ここ数年、「親ガチャ」という言葉がネットでよく見かけられる。
ガチャをするようなゲームを通ってこなかったが、意味はなんとなく分かる。
残念なことに、ゲームと違って人生はリセマラが出来ない。
ガチャはお目当てが引けるまで引き続ければいいが、自分の人生ではそうもいかない。
親ガチャという言葉を使う人は、多分その使われ方の中では「ハズレを引いた人」なのだろう。
いわゆる当たりを引いた人は、親に対して当たりだのハズレだのと考えないからだ。
ではハズレを引いた人はどうだろう。
幼い頃から自尊心をくじかれ、やりたい事もさせてもらえず、自分の夢を持つことさえ許してもらえない。
親が幸せになるため、楽をするための道具として生かされる子供もいる。
例えば、家事を丸投げされたり、両親の喧嘩の愚痴相手になったり、鬱憤を晴らすためのサンドバッグにさせられたり。
そんな人間でも、等しく自分の理想や夢を持つのだが、それを叶えるための努力をさせてもらえず、夢半ばで諦めざるを得なくなったりする。
昔はそれに適した言葉が無かったと認識しているが、この親ガチャという言葉は、現代の価値観に沿って作られた、「この状況を一言で言えば」なのだろう。
そりゃそんな風に生きてこさせられたら、誰だって愚痴を言いたくなるものだ。
親が、家がこうだったら、と。
彼らは怠け者なのではない。

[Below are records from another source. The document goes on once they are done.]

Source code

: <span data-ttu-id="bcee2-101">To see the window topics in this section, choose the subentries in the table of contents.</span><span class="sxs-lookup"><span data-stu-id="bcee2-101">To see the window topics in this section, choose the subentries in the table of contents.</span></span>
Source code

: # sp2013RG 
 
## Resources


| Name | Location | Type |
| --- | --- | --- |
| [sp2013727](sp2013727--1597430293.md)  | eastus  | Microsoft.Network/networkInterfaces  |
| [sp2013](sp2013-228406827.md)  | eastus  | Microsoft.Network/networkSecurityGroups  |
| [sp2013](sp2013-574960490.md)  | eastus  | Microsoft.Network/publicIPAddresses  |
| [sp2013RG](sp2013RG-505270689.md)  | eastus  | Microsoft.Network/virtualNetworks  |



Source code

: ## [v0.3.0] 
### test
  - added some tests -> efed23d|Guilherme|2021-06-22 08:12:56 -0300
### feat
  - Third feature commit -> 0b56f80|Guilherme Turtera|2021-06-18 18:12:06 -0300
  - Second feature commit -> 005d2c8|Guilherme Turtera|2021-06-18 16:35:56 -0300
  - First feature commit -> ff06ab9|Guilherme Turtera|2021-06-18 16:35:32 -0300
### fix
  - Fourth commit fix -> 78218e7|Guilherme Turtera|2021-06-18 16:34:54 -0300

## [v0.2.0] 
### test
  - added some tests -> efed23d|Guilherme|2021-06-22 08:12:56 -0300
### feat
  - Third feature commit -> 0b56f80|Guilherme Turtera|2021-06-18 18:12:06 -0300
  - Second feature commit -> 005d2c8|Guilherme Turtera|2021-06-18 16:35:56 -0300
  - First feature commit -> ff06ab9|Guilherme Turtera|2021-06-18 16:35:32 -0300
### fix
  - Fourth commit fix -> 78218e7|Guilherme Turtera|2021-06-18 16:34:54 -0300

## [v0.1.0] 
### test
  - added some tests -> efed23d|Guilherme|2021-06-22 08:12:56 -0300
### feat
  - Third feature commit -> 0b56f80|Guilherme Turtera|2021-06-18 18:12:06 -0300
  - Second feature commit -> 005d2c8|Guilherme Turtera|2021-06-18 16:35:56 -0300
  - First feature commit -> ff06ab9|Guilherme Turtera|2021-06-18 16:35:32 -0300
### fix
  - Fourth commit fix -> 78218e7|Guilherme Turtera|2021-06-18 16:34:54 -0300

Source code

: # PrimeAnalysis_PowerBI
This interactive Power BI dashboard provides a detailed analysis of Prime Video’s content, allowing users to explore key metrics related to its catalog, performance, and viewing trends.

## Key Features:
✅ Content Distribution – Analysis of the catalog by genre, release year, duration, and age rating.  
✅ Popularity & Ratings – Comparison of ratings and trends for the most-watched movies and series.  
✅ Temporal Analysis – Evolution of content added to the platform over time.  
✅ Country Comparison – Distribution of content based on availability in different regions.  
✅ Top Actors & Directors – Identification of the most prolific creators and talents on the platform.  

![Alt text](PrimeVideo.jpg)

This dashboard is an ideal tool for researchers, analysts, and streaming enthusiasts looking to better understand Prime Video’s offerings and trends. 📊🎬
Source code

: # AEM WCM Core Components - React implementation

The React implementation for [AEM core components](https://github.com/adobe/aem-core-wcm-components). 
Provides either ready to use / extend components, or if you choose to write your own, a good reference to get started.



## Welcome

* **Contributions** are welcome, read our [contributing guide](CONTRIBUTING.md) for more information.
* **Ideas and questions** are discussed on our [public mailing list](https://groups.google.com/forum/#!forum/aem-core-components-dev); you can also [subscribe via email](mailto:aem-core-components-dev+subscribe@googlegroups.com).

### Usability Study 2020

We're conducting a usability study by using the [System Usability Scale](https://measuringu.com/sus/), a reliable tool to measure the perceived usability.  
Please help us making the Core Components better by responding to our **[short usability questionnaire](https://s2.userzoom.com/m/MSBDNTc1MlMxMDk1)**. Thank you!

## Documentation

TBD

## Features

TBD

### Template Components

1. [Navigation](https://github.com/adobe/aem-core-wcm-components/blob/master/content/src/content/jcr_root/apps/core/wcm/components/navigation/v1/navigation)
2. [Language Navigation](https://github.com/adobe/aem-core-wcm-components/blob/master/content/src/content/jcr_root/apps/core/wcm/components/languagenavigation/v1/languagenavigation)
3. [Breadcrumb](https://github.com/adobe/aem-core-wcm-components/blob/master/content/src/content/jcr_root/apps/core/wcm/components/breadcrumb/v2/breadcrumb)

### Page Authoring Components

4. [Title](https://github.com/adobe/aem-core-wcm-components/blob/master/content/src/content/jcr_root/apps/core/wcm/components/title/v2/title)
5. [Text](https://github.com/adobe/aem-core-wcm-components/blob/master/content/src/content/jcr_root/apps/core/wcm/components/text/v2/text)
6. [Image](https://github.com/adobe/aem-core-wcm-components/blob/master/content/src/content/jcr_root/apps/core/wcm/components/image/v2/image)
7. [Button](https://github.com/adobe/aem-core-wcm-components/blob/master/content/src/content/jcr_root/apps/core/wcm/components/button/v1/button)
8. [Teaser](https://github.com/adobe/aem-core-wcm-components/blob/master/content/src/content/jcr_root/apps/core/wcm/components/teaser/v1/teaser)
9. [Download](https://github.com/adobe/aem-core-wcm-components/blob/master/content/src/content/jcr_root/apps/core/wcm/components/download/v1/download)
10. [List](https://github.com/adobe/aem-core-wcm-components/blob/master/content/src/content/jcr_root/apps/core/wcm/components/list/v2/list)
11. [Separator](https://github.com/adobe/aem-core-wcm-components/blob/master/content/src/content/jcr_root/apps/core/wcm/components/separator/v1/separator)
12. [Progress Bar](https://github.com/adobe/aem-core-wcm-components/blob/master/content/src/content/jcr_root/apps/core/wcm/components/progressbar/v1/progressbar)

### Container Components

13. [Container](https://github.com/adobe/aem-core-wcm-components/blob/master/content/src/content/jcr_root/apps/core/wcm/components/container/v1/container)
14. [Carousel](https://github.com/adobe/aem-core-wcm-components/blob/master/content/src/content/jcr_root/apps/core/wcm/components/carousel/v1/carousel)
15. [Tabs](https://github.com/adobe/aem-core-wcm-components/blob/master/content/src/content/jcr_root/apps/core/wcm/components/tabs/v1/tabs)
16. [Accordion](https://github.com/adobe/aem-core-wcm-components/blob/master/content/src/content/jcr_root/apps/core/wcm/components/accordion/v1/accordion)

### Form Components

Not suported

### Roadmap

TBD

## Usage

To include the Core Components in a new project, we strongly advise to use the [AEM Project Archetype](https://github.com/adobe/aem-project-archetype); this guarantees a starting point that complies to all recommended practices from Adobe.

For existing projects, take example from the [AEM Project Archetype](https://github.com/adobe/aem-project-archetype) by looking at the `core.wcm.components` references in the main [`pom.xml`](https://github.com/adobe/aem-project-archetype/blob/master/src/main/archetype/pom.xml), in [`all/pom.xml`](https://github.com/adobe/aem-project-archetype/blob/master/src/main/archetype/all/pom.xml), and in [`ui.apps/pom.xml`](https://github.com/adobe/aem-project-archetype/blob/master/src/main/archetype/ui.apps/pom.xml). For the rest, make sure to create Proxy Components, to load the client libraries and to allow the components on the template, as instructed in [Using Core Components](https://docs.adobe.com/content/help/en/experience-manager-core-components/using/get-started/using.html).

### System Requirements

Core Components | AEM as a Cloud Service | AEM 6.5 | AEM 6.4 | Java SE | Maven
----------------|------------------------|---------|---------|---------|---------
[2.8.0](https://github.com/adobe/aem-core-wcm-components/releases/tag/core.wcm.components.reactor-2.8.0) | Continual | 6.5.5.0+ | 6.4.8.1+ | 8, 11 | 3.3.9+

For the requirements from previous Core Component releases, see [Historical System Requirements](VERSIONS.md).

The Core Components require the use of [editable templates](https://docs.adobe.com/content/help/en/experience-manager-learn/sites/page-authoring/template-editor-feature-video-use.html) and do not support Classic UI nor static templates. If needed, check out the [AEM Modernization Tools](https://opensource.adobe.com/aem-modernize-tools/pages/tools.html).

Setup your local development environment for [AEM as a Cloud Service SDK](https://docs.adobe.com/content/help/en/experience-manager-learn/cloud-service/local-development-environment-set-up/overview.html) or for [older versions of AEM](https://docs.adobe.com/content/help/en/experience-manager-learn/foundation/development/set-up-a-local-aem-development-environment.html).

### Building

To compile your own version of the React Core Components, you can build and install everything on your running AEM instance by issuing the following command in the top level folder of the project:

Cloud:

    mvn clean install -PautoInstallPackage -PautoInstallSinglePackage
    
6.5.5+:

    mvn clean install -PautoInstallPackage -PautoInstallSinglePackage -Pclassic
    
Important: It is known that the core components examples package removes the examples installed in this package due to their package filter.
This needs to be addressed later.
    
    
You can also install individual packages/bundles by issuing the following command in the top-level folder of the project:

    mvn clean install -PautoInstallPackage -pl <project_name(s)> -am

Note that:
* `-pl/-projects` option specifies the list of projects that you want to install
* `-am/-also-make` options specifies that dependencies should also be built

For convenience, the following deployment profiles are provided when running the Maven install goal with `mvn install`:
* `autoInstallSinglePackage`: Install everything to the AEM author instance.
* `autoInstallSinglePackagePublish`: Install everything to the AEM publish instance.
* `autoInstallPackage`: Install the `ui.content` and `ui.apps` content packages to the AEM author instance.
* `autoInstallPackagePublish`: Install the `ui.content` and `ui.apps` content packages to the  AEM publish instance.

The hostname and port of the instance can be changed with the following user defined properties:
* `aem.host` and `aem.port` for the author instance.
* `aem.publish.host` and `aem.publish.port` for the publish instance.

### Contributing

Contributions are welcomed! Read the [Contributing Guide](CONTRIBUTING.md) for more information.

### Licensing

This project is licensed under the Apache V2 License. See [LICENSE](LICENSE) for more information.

夢を語り、それでも努力をせずにただ口を開けて待っていたわけではない。
彼らは、叶えたい目標へのまっすぐな道を歩かせてもらえなかったのだろう。
それ以外の障害が多かったからだ。
親ガチャで当たりを引いた人は、そんな道中には目標に直接関係するような障壁は、ハズレを引いた人より少ないはずだ。迷いなく、目標に向かって努力し続けることができ、そして自分の努力で夢を叶えたのだろう。

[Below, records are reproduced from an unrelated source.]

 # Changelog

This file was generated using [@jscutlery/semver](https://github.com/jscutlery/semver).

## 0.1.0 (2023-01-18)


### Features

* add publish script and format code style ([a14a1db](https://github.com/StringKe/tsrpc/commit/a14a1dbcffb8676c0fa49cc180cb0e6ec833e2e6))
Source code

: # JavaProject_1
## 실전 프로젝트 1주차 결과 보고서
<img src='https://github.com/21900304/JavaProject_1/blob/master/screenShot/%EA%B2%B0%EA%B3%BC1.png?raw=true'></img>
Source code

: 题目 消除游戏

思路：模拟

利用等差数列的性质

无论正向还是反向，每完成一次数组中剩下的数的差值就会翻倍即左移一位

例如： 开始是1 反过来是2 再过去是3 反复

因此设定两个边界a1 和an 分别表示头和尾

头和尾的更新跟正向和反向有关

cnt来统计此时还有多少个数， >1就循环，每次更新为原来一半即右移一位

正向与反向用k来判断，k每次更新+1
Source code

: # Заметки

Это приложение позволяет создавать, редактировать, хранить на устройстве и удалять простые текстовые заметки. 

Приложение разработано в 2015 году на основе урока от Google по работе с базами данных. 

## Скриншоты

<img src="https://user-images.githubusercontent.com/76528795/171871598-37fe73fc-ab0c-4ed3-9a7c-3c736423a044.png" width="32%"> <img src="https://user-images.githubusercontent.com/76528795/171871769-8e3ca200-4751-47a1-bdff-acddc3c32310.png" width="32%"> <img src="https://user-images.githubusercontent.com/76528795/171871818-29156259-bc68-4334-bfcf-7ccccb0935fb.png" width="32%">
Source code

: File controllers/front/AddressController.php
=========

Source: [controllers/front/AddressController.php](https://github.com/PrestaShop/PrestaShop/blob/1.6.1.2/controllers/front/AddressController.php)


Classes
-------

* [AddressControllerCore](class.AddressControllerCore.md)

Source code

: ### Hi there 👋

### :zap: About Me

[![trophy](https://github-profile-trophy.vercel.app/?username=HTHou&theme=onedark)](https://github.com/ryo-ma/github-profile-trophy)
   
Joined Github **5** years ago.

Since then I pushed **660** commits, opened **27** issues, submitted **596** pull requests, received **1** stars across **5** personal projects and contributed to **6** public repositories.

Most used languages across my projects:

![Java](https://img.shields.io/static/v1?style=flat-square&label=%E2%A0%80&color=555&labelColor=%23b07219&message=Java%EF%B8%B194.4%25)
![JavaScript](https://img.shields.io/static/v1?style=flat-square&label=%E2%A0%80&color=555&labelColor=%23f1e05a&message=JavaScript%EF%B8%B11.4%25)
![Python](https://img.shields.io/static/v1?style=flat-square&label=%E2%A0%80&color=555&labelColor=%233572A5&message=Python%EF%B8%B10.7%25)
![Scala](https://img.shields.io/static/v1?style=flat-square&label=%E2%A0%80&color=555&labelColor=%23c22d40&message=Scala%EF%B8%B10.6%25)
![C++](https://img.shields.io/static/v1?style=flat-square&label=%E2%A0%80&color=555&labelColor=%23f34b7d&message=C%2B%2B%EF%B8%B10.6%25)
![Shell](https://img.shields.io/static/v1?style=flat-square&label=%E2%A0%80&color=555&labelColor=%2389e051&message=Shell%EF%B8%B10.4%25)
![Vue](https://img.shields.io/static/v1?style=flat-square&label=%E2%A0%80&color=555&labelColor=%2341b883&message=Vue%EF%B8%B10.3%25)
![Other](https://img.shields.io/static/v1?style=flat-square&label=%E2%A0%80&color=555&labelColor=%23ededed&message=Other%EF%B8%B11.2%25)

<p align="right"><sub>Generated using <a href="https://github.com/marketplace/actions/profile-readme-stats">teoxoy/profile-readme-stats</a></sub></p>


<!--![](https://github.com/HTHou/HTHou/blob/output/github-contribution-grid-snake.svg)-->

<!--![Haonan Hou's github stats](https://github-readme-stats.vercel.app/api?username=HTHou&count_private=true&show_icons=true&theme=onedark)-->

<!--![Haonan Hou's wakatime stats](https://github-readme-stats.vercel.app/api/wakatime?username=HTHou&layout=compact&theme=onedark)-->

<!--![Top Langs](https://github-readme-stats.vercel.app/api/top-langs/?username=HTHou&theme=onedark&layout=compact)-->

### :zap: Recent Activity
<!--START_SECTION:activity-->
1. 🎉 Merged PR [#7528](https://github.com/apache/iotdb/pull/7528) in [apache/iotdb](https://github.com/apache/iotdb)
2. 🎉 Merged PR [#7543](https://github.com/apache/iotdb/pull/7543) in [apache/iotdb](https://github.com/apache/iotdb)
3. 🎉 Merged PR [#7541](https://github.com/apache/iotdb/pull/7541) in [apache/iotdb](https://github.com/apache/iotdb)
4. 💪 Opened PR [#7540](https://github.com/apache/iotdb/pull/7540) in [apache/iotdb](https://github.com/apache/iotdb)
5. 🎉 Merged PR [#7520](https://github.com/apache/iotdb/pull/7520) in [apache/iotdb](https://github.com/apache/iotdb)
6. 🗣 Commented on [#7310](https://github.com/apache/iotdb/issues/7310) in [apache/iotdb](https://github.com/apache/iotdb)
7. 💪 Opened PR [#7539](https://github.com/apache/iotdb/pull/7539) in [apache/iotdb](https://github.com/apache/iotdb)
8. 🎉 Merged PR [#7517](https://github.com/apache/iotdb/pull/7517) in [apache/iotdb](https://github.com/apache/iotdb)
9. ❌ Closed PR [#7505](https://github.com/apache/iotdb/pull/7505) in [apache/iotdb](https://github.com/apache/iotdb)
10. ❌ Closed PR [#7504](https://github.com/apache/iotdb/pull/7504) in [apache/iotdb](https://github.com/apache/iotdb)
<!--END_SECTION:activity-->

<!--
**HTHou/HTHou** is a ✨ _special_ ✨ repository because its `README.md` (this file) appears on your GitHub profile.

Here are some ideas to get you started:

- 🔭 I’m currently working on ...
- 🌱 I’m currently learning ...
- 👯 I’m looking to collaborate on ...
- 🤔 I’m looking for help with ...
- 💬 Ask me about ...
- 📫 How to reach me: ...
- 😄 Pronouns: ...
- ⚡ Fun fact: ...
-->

そしてそう言う環境で育った人は、まさか自分の目標への道中に、そんな余計な邪魔が入る、ということは想像できない。人は実際に得た経験からでしか想像ができないものだ。
誰だって同じ人生は二人と歩めない。だから数十年の歩み、その葛藤を知らない他人に対して、「お前は努力が足りないのだ」と自分の人生を物差しにして断じるべきでもない。

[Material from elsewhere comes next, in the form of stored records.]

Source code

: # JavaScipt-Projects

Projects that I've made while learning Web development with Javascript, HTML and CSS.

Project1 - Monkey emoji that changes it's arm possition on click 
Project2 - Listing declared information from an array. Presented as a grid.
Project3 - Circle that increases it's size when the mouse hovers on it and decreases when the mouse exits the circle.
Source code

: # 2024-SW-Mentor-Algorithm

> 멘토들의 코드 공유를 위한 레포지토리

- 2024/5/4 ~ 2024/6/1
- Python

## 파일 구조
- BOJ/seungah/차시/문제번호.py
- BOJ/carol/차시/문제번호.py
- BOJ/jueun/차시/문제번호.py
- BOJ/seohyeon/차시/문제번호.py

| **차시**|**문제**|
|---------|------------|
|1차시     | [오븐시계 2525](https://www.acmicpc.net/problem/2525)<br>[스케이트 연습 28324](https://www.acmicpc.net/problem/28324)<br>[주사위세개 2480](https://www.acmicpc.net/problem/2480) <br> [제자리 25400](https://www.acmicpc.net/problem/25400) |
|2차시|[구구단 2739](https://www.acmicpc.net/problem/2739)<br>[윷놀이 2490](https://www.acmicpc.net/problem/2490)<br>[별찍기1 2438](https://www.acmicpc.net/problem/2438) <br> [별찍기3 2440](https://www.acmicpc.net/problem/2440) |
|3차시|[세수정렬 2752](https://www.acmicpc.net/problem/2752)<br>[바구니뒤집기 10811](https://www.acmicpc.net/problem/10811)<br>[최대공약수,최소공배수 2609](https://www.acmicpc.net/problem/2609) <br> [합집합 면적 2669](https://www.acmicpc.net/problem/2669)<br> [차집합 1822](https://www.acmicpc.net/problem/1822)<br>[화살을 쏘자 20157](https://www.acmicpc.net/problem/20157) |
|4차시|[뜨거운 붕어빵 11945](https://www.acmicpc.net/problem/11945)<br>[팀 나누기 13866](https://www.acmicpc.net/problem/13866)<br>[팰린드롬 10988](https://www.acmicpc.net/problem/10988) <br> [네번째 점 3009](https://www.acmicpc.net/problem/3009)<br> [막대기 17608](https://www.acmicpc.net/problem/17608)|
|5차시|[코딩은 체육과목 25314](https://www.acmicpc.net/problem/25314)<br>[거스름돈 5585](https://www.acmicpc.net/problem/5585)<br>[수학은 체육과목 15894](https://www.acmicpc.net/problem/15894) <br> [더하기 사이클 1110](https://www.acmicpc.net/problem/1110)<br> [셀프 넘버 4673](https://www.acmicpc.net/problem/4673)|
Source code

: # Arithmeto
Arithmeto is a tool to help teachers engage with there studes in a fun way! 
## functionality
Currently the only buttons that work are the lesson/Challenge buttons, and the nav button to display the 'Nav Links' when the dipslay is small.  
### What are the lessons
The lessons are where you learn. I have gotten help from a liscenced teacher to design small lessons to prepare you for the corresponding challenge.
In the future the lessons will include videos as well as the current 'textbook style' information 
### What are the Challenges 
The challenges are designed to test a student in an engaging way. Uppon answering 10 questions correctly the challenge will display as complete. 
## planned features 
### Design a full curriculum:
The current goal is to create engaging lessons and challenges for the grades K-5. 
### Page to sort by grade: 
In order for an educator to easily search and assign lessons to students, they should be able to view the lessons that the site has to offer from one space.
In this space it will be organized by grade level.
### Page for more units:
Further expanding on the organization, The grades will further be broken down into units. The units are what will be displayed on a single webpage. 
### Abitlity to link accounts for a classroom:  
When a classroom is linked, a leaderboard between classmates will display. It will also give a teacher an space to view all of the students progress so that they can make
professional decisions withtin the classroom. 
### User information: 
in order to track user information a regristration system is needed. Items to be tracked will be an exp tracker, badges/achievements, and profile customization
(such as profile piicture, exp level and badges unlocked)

まあ、これすら「自分の物差し(価値観)」で断ずるな、と言われてしまえば、言い返す言葉もない。
だから、これは自分に向かって言うことにしている。
共感できる人もいれば、そうでない人もいると思う。それでいい。みんな同じ価値観なら、人はこれほど多様に存在しない。
もし親ガチャハズレのせいで人生が苦しいと思うのなら、自分にとっての幸せを見つめ直すのがいいのだろう。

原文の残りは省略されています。